For more than 13 years I have been tracing the spheres of public webcams: cameras installed in public or private spaces that automatically record images and spread them via the Internet.
I research where they are located, travel there, and get myself photographed. I was in New York and Moscow, in Las Vegas, London, and Novosibirsk. I went to more than 600 webcams in 17 countries. So far.
In New York, I was taken into police custody after standing around in front of a traffic webcam, later to be interrogated by the FBI.
Once I arrive at a webcam location, I place myself in front of the camera. As The Traveller, I stare back into the camera. Same clothes, same pose, every time. A bright shirt and a shoulder bag. You can recognize me in every image. You can watch me.
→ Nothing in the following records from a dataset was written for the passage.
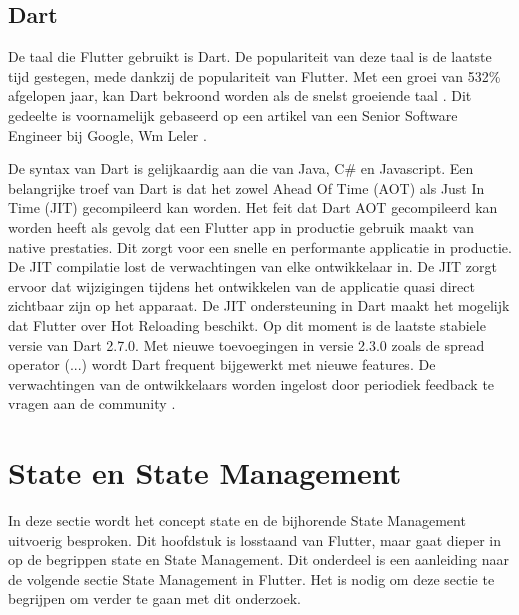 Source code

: \subsection{Dart}
\label{ch:dart}
De taal die Flutter gebruikt is Dart. De populariteit van deze taal is de laatste tijd gestegen, mede dankzij de populariteit van Flutter. Met een groei van 532\% afgelopen jaar, kan Dart bekroond worden als de snelst groeiende taal \autocite{Chan2019}. 
Dit gedeelte is voornamelijk gebaseerd op een artikel van een Senior Software Engineer bij Google, Wm Leler \autocite{Leler2017a}.

De syntax van Dart is gelijkaardig aan die van Java, C\# en Javascript.
Een belangrijke troef van Dart is dat het zowel Ahead Of Time (AOT) als Just In Time (JIT) gecompileerd kan worden. Het feit dat Dart AOT gecompileerd kan worden heeft als gevolg dat een Flutter app in productie gebruik maakt van native prestaties. Dit zorgt voor een snelle en performante applicatie in productie.
De JIT compilatie lost de verwachtingen van elke ontwikkelaar in. De JIT zorgt ervoor dat wijzigingen tijdens het ontwikkelen van de applicatie quasi direct zichtbaar zijn op het apparaat. De JIT ondersteuning in Dart maakt het mogelijk dat Flutter over Hot Reloading beschikt. \autocite{Leler2017a}
\newline
Op dit moment is de laatste stabiele versie van Dart 2.7.0. Met nieuwe toevoegingen in versie 2.3.0 zoals de spread operator (...) wordt Dart frequent bijgewerkt met nieuwe features. De verwachtingen van de ontwikkelaars worden ingelost door periodiek feedback te vragen aan de community \autocite{Thomsen2019}.

\section{State en State Management}
In deze sectie wordt het concept state en de bijhorende State Management uitvoerig besproken. Dit hoofdstuk is losstaand van Flutter, maar gaat dieper in op de begrippen state en State Management. Dit onderdeel is een aanleiding naar de volgende sectie State Management in Flutter. Het is nodig om deze sectie te begrijpen om verder te gaan met dit onderzoek.

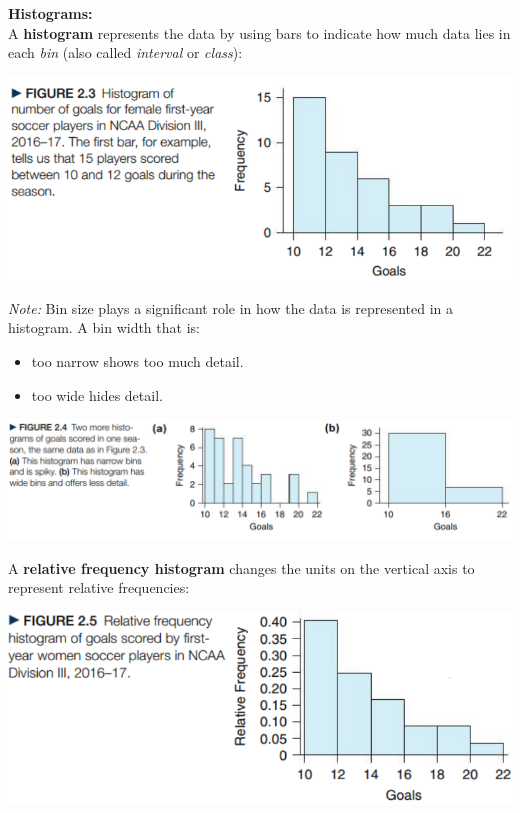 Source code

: \documentclass[../mathNotesPreamble]{subfiles}
\begin{document}
  {\noindent\Large\textbf{Histograms:}\\}
  \noindent
  A \textbf{histogram} represents the data by using bars to indicate how much data lies in each \emph{bin} (also called \emph{interval} or \emph{class}):
  \begin{center}
    \includegraphics[width=0.65\linewidth]{images/math211_figure_2p03}
  \end{center}
  \pagebreak
  
  \emph{Note:} Bin size plays a significant role in how the data is represented in a histogram. A bin width that is:
  \begin{itemize}
    \item too narrow shows too much detail.
    \item too wide hides detail.
  \end{itemize}
  \begin{center}
    \includegraphics[width=0.85\linewidth]{images/math211_figure_2p04}
  \end{center}
  A \textbf{relative frequency histogram} changes the units on the vertical axis to represent relative frequencies:
  \begin{center}
    \includegraphics[width=0.65\linewidth]{images/math211_figure_2p05}
  \end{center}
  \pagebreak
  
\end{document}
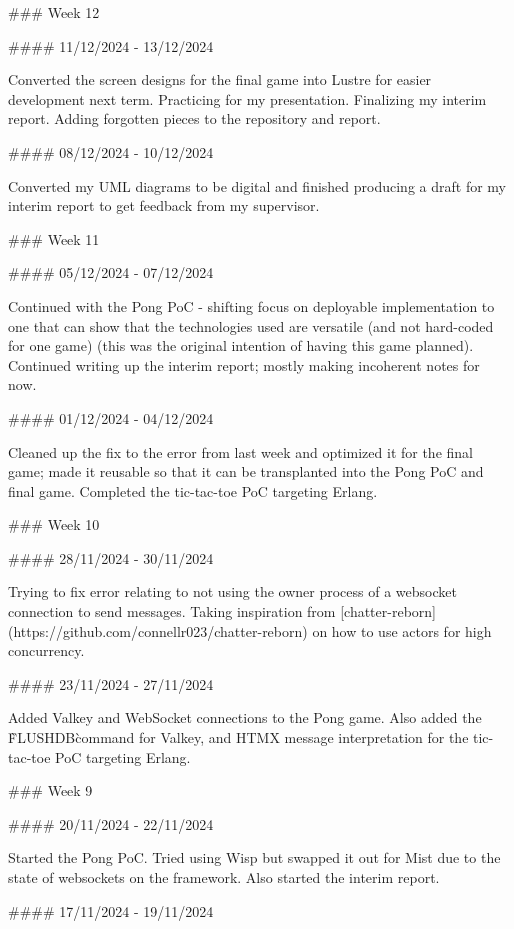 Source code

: \documentclass[]{final}
\begin{document}
\begin{markdown}

  ### Week 12

  #### 11/12/2024 - 13/12/2024

  Converted the screen designs for the final game into Lustre for easier
  development next term. Practicing for my presentation. Finalizing my interim
  report. Adding forgotten pieces to the repository and report.

  #### 08/12/2024 - 10/12/2024

  Converted my UML diagrams to be digital and finished producing a draft for my
  interim report to get feedback from my supervisor.

  ### Week 11

  #### 05/12/2024 - 07/12/2024

  Continued with the Pong PoC - shifting focus on deployable implementation to one
  that can show that the technologies used are versatile (and not hard-coded for
  one game) (this was the original intention of having this game planned).
  Continued writing up the interim report; mostly making incoherent notes for now.

  #### 01/12/2024 - 04/12/2024

  Cleaned up the fix to the error from last week and optimized it for the final
  game; made it reusable so that it can be transplanted into the Pong PoC and
  final game. Completed the tic-tac-toe PoC targeting Erlang.

  ### Week 10

  #### 28/11/2024 - 30/11/2024

  Trying to fix error relating to not using the owner process of a websocket
  connection to send messages. Taking inspiration from
    [chatter-reborn](https://github.com/connellr023/chatter-reborn) on how to use
  actors for high concurrency.

  #### 23/11/2024 - 27/11/2024

  Added Valkey and WebSocket connections to the Pong game. Also added the
  \`FLUSHDB\` command for Valkey, and HTMX message interpretation for the
  tic-tac-toe PoC targeting Erlang.

  ### Week 9

  #### 20/11/2024 - 22/11/2024

  Started the Pong PoC. Tried using Wisp but swapped it out for Mist due to the
  state of websockets on the framework. Also started the interim report.

  #### 17/11/2024 - 19/11/2024


\end{markdown}
\end{document}
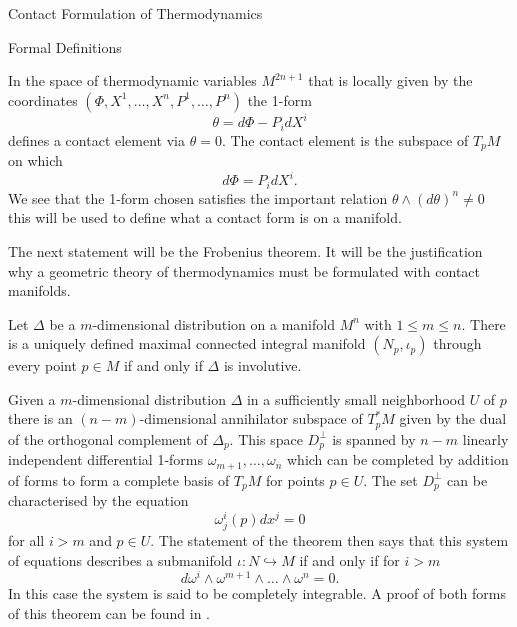 \begin{section}{Contact Formulation of Thermodynamics}
\begin{subsection}{Formal Definitions}
\begin{corollary}
\end{corollary}
\begin{example}
	In the space of thermodynamic variables $M^{2n+1}$ that is locally given by the coordinates $(\Phi,X^1,\dots,X^n,P^1,\dots,P^n)$ the 1-form
	\begin{equation}
		\theta = d\Phi - P_idX^i
	\end{equation}
	defines a contact element via $\theta=0$. The contact element is the subspace of $T_pM$ on which
	\begin{equation}
		d\Phi = P_idX^i.
	\end{equation}
	We see that the 1-form chosen satisfies the important relation $\theta\wedge(d\theta)^n\neq0$ this will be used to define what a contact form is on a manifold.
\end{example}
The next statement will be the Frobenius theorem. It will be the justification why a geometric theory of thermodynamics must be formulated with contact manifolds.
\begin{theorem}
		Let $\Delta$ be a $m$-dimensional distribution on a manifold $M^n$ with $1\leq m\leq n$. There is a uniquely defined maximal connected integral manifold $(N_p,\iota_p)$ through every point $p\in M$ if and only if $\Delta$ is involutive.
\end{theorem}
\begin{theorem}
	Given a $m$-dimensional distribution $\Delta$ in a sufficiently small neighborhood $U$ of $p$ there is an $(n-m)$-dimensional annihilator subspace of $T^*_pM$ given by the dual of the orthogonal complement of $\Delta_p$. This space $D^\perp_p$ is spanned by $n-m$ linearly independent differential 1-forms $\omega_{m+1},\dots,\omega_n$ which can be completed by addition of forms to form a complete basis of $T_pM$ for points $p\in U$. The set $D^\perp_p$ can be characterised by the equation
	\begin{equation}
		\omega^i_j(p)dx^j = 0
	\end{equation}
	for all $i>m$ and $p\in U$. The statement of the theorem then says that this system of equations describes a submanifold $\iota:N\hookrightarrow M$ if and only if for $i>m$
	\begin{equation}
		d\omega^i\wedge\omega^{m+1}\wedge\dots\wedge\omega^n=0.
		\label{1-GeneralDefinitions-FrobeniusTheoremIntegrabilityCond}
	\end{equation}
	In this case the system is said to be completely integrable. A proof of both forms of this theorem can be found in \cite[p. 78]{eschrigTopologyGeometryPhysics2011}.

\end{theorem}
\end{subsection}
\end{section}
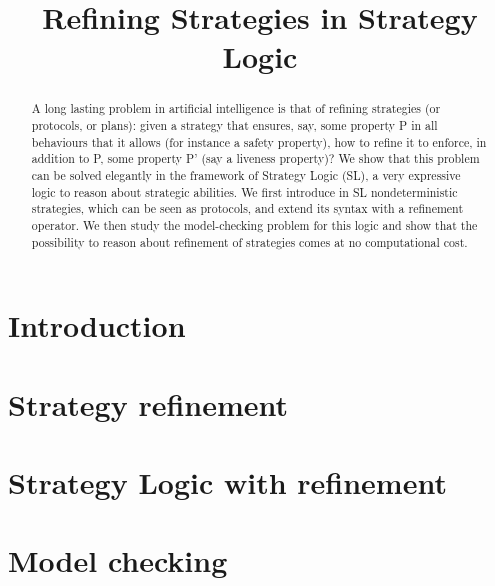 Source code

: \documentclass{article}
\title{Refining Strategies in Strategy Logic}
\author{
%
%
%
}
\theoremstyle{definition}
\theoremstyle{plain}
\begin{document}
\maketitle

\begin{abstract}
  A long lasting problem in artificial intelligence is that of
  refining strategies (or protocols, or plans): given a strategy that ensures, say, some
  property P in all behaviours that it allows (for instance a safety
  property), how to refine it to enforce, in addition to P, some
  property P' (say a liveness property)? We show that this problem can
  be solved elegantly in the framework of Strategy Logic (SL), a very
  expressive logic to reason about strategic abilities. We first
  introduce in SL nondeterministic strategies, which can be seen as
  protocols, and extend its syntax with a refinement operator. We then
  study the model-checking problem for this logic and show that the
  possibility to reason about refinement of strategies comes at no
  computational cost.
\end{abstract}

\section{Introduction}
\label{section:introduction}


\section{Strategy refinement}
\label{section:refinement}

\section{Strategy Logic with refinement}
\label{section:SL}


\section{Model checking \SLref}
\label{section:mc}




\end{document}
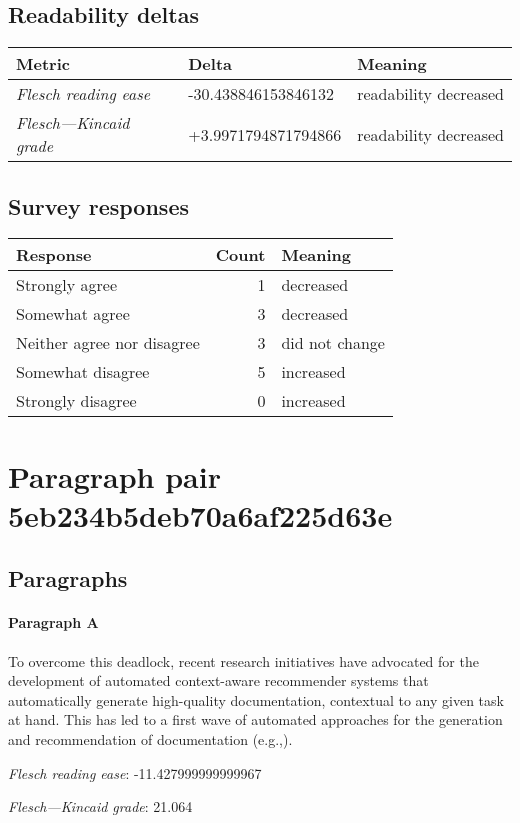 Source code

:\subsection{Readability deltas}

\begin{tabular}{lll}
\toprule
               \textbf{Metric} &       \textbf{Delta} &       \textbf{Meaning} \\
\midrule
    \emph{Flesch reading ease} &  -30.438846153846132 &  readability decreased \\
 \emph{Flesch---Kincaid grade} &  +3.9971794871794866 &  readability decreased \\
\bottomrule
\end{tabular}

\subsection{Survey responses}
\begin{tabular}{lrl}
\toprule
          \textbf{Response} &  \textbf{Count} & \textbf{Meaning} \\
\midrule
             Strongly agree &               1 &        decreased \\
             Somewhat agree &               3 &        decreased \\
 Neither agree nor disagree &               3 &   did not change \\
          Somewhat disagree &               5 &        increased \\
          Strongly disagree &               0 &        increased \\
\bottomrule
\end{tabular}

\section{Paragraph pair 5eb234b5deb70a6af225d63e}
\subsection{Paragraphs}
\paragraph{Paragraph A}
To overcome this deadlock, recent research initiatives have advocated for the development of automated context-aware recommender systems that automatically generate high-quality documentation, contextual to any given task at hand. This has led to a first wave of automated approaches for the generation and recommendation of documentation (e.g.,).\par\medskip\emph{Flesch reading ease}: -11.427999999999967\par\emph{Flesch---Kincaid grade}: 21.064

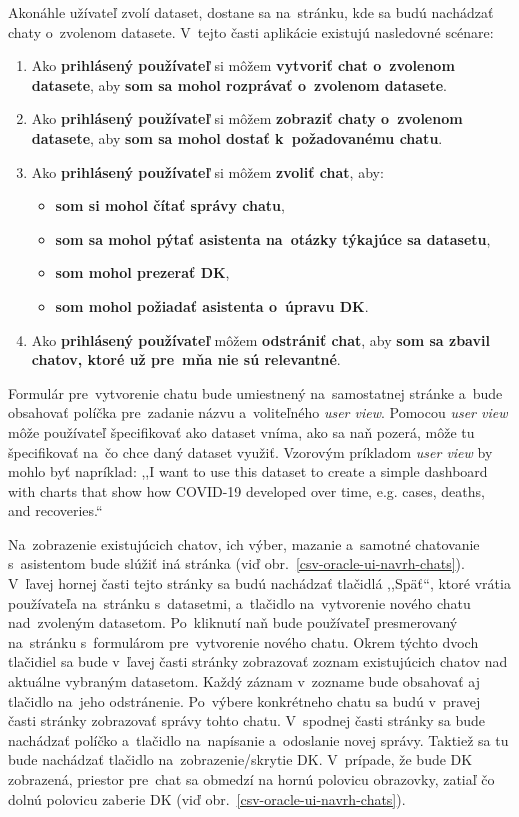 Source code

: Akonáhle užívateľ zvolí dataset, dostane sa na~stránku, kde sa budú nachádzať chaty o~zvolenom datasete. V~tejto časti aplikácie existujú nasledovné scénare:

\begin{enumerate}
\item Ako \textbf{prihlásený používateľ} si môžem \textbf{vytvoriť chat o~zvolenom datasete}, aby \textbf{som sa mohol rozprávať o~zvolenom datasete}.
\item Ako \textbf{prihlásený používateľ} si môžem \textbf{zobraziť chaty o~zvolenom datasete}, aby \textbf{som sa mohol dostať k~požadovanému chatu}.
\item Ako \textbf{prihlásený používateľ} si môžem \textbf{zvoliť chat}, aby:
\begin{itemize}
\item \textbf{som si mohol čítať správy chatu},
\item \textbf{som sa mohol pýtať asistenta na~otázky týkajúce sa datasetu},
\item \textbf{som mohol prezerať DK},
\item \textbf{som mohol požiadať asistenta o~úpravu DK}.
\end{itemize}
\item Ako \textbf{prihlásený používateľ} môžem \textbf{odstrániť chat}, aby \textbf{som sa zbavil chatov, ktoré už pre~mňa nie sú relevantné}.
\end{enumerate}

Formulár pre~vytvorenie chatu bude umiestnený na~samostatnej stránke a~bude obsahovať políčka pre~zadanie názvu a~voliteľného \textit{user view}. Pomocou \textit{user view} môže používateľ špecifikovať ako dataset vníma, ako sa naň pozerá, môže tu špecifikovať na~čo chce daný dataset využiť. Vzorovým príkladom \textit{user view} by mohlo byť napríklad: ,,I want to use this dataset to create a simple dashboard with charts that show how COVID-19 developed over time, e.g. cases, deaths, and recoveries.``

Na~zobrazenie existujúcich chatov, ich výber, mazanie a~samotné chatovanie s~asistentom bude slúžiť iná stránka (viď obr.~\ref{csv-oracle-ui-navrh-chats}). V~ľavej hornej časti tejto stránky sa budú nachádzať tlačidlá ,,Späť``, ktoré vrátia používateľa na~stránku s~datasetmi, a~tlačidlo na~vytvorenie nového chatu nad~zvoleným datasetom. Po~kliknutí naň bude používateľ presmerovaný na~stránku s~formulárom pre~vytvorenie nového chatu. Okrem týchto dvoch tlačidiel sa bude v~ľavej časti stránky zobrazovať zoznam existujúcich chatov nad aktuálne vybraným datasetom. Každý záznam v~zozname bude obsahovať aj tlačidlo na~jeho odstránenie. Po~výbere konkrétneho chatu sa budú v~pravej časti stránky zobrazovať správy tohto chatu. V~spodnej časti stránky sa bude nachádzať políčko a~tlačidlo na~napísanie a~odoslanie novej správy. Taktiež sa tu bude nachádzať tlačidlo na~zobrazenie/skrytie DK. V~prípade, že bude DK zobrazená, priestor pre~chat sa obmedzí na hornú polovicu obrazovky, zatiaľ čo dolnú polovicu zaberie DK (viď obr.~\ref{csv-oracle-ui-navrh-chats}).

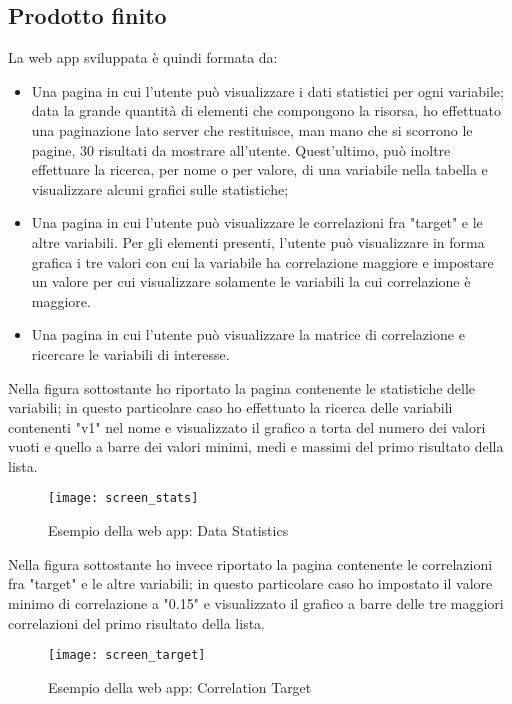 \subsection{Prodotto finito}
La \gls{web app} sviluppata è quindi formata da:
\begin{itemize}
	\item Una pagina in cui l'utente può visualizzare i dati statistici per ogni variabile; data la grande quantità di elementi che compongono la risorsa, ho effettuato una paginazione lato server che restituisce, man mano che si scorrono le pagine, 30 risultati da mostrare all'utente. Quest'ultimo, può inoltre effettuare la ricerca, per nome o per valore, di una variabile nella tabella e visualizzare alcuni grafici sulle statistiche;
	\item Una pagina in cui l'utente può visualizzare le correlazioni fra "target" e le altre variabili. Per gli elementi presenti, l'utente può visualizzare in forma grafica i tre valori con cui la variabile ha correlazione maggiore e impostare un valore per cui visualizzare solamente le variabili la cui correlazione è maggiore.
	\item Una pagina in cui l'utente può visualizzare la matrice di correlazione e ricercare le variabili di interesse.
\end{itemize}
Nella figura sottostante ho riportato la pagina contenente le statistiche delle variabili; in questo particolare caso ho effettuato la ricerca delle variabili contenenti "v1" nel nome e visualizzato il grafico a torta del numero dei valori vuoti e quello a barre dei valori minimi, medi e massimi del primo risultato della lista.\\
\begin{figure}[!h]
	\centering
	\texttt{[image: screen\_stats]}
	\caption{Esempio della web app: Data Statistics}
\end{figure}
\clearpage
\noindent Nella figura sottostante ho invece riportato la pagina contenente le correlazioni fra "target" e le altre variabili; in questo particolare caso ho impostato il valore minimo di correlazione a "0.15" e visualizzato il grafico a barre delle tre maggiori correlazioni del primo risultato della lista.\\
\begin{figure}[!h]
	\centering
	\texttt{[image: screen\_target]}
	\caption{Esempio della web app: Correlation Target}
\end{figure}

\newpage
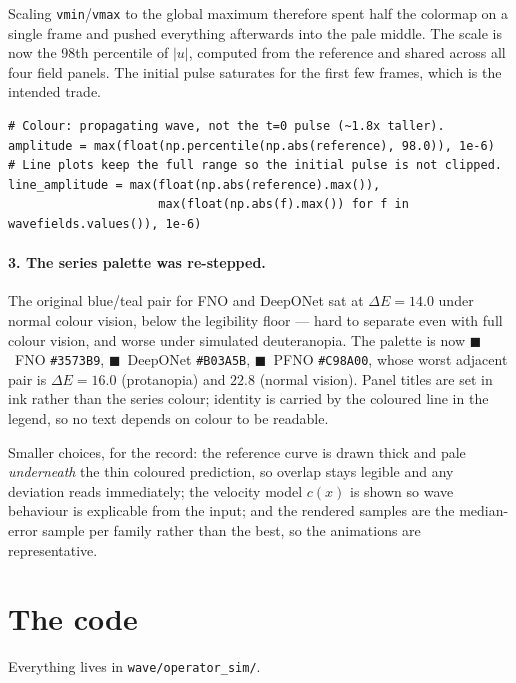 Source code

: \documentclass[11pt,a4paper]{article}
\begin{document}
Scaling \texttt{vmin}/\texttt{vmax} to the global maximum therefore spent half
the colormap on a single frame and pushed everything afterwards into the pale
middle. The scale is now the 98th percentile of $|u|$, computed from the
reference and shared across all four field panels. The initial pulse saturates
for the first few frames, which is the intended trade.

\begin{lstlisting}
# Colour: propagating wave, not the t=0 pulse (~1.8x taller).
amplitude = max(float(np.percentile(np.abs(reference), 98.0)), 1e-6)
# Line plots keep the full range so the initial pulse is not clipped.
line_amplitude = max(float(np.abs(reference).max()),
                     max(float(np.abs(f).max()) for f in wavefields.values()), 1e-6)
\end{lstlisting}

\paragraph{3. The series palette was re-stepped.} The original blue/teal pair
for FNO and DeepONet sat at $\Delta E=14.0$ under normal colour vision, below
the legibility floor --- hard to separate even with full colour vision, and
worse under simulated deuteranopia. The palette is now
\textcolor{fnoblue}{$\blacksquare$~FNO \texttt{\#3573B9}},
\textcolor{donrose}{$\blacksquare$~DeepONet \texttt{\#B03A5B}},
\textcolor{pfnogold}{$\blacksquare$~PFNO \texttt{\#C98A00}},
whose worst adjacent pair is $\Delta E=16.0$ (protanopia) and $22.8$ (normal
vision). Panel titles are set in ink rather than the series colour; identity is
carried by the coloured line in the legend, so no text depends on colour to be
readable.

\medskip\noindent
Smaller choices, for the record: the reference curve is drawn thick and pale
\emph{underneath} the thin coloured prediction, so overlap stays legible and any
deviation reads immediately; the velocity model $c(x)$ is shown so wave
behaviour is explicable from the input; and the rendered samples are the
median-error sample per family rather than the best, so the animations are
representative.

\section{The code}

Everything lives in \texttt{wave/operator\_sim/}.
\end{document}
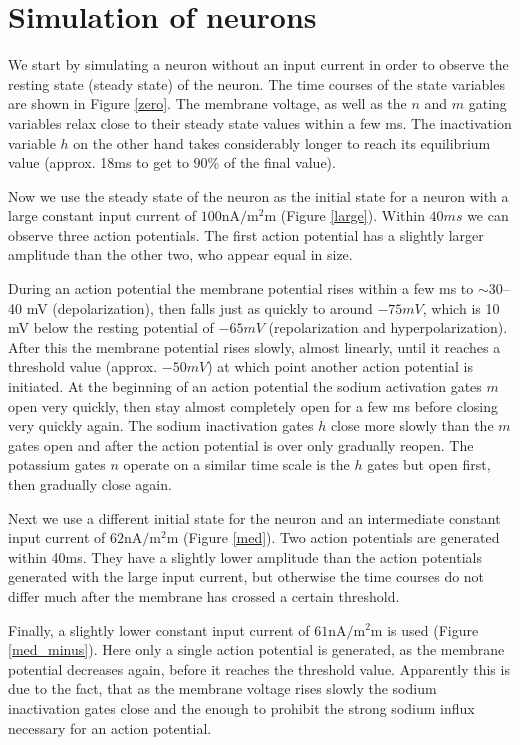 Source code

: \documentclass{scrartcl}
\begin{document}
\section{Simulation of neurons}
We start by simulating a neuron without an input current in order to observe the resting state (steady state) of the neuron. The time courses of the state variables are shown in Figure \ref{zero}. The membrane voltage, as well as the $n$ and $m$ gating variables relax close to their steady state values within a few \si{ms}. The inactivation variable $h$ on the other hand takes considerably longer to reach its equilibrium value (approx. 18\si{ms} to get to $90\%$ of the final value).

Now we use the steady state of the neuron as the initial state for a neuron with a large constant input current of $100 \si{\nano\ampere\per\square\milli\meter}$ (Figure \ref{large}). Within $40 \si{ms}$ we can observe three action potentials. The first action potential has a slightly larger amplitude than the other two, who appear equal in size.

During an action potential the membrane potential rises within a few \si{ms} to $\sim$30--40 \si{mV} (depolarization), then falls just as quickly to around $-75 \si{mV}$, which is 10 \si{mV} below the resting potential of $-65\si{mV}$ (repolarization and hyperpolarization). After this the membrane potential rises slowly, almost linearly, until it reaches a threshold value (approx. $-50 \si{mV}$) at which point another action potential is initiated. At the beginning of an action potential the sodium activation gates $m$ open very quickly, then stay almost completely open for a few \si{ms} before closing very quickly again. The sodium inactivation gates $h$ close more slowly than the $m$ gates open and after the action potential is over only gradually reopen. The potassium gates $n$ operate on a similar time scale is the $h$ gates but open first, then gradually close again.

Next we use a different initial state for the neuron and an intermediate constant input current of $62 \si{\nano\ampere\per\square\milli\meter}$ (Figure \ref{med}). Two action potentials are generated within 40\si{ms}. They have a slightly lower amplitude than the action potentials generated with the large input current, but otherwise the time courses do not differ much after the membrane has crossed a certain threshold.

Finally, a slightly lower constant input current of $61 \si{\nano\ampere\per\square\milli\meter}$ is used (Figure \ref{med_minus}). Here only a single action potential is generated, as the membrane potential decreases again, before it reaches the threshold value. Apparently this is due to the fact, that as the membrane voltage rises slowly the sodium inactivation gates close and the  enough to prohibit the strong sodium influx necessary for an action potential.
\end{document}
I contact a photographer to take my picture with a screenshot to preserve the transmitted data.
A lot of questions arise. Who sets up these automated cameras, and why? What do they show? Are people aware of them? Who needs these images? Who looks at them? Does the presence of a camera alter a site? What constitutes a photographic image in terms of authorship or quality?
The Traveller project examines borders of private and public grounds, global spread of imagery between irrelevance, information and surveillance, and the aesthetics involved.
Among many other places, The Traveller encountered the legendary coffee machine the world’s first webcam was pointed at, the European Space Agency (ESA) main control room, a huge cactus observed by four cameras, numerous street corners and backyards, and the inside of a New York police station—arrested for strange behavior.